Directions for this task - Report each line from the data below that holds the word "scikit".

Supplied records -
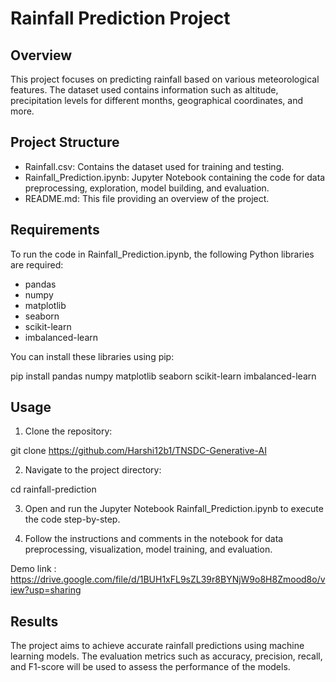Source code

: # Rainfall Prediction Project

## Overview
This project focuses on predicting rainfall based on various meteorological features. The dataset used contains information such as altitude, precipitation levels for different months, geographical coordinates, and more.

## Project Structure
- Rainfall.csv: Contains the dataset used for training and testing.
- Rainfall_Prediction.ipynb: Jupyter Notebook containing the code for data preprocessing, exploration, model building, and evaluation.
- README.md: This file providing an overview of the project.

## Requirements
To run the code in Rainfall_Prediction.ipynb, the following Python libraries are required:
- pandas
- numpy
- matplotlib
- seaborn
- scikit-learn
- imbalanced-learn

You can install these libraries using pip:


pip install pandas numpy matplotlib seaborn scikit-learn imbalanced-learn


## Usage
1. Clone the repository:


git clone https://github.com/Harshi12b1/TNSDC-Generative-AI


2. Navigate to the project directory:


cd rainfall-prediction


3. Open and run the Jupyter Notebook Rainfall_Prediction.ipynb to execute the code step-by-step.

4. Follow the instructions and comments in the notebook for data preprocessing, visualization, model training, and evaluation.


Demo link : https://drive.google.com/file/d/1BUH1xFL9sZL39r8BYNjW9o8H8Zmood8o/view?usp=sharing

## Results
The project aims to achieve accurate rainfall predictions using machine learning models. The evaluation metrics such as accuracy, precision, recall, and F1-score will be used to assess the performance of the models.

Task result -
- scikit-learn
pip install pandas numpy matplotlib seaborn scikit-learn imbalanced-learn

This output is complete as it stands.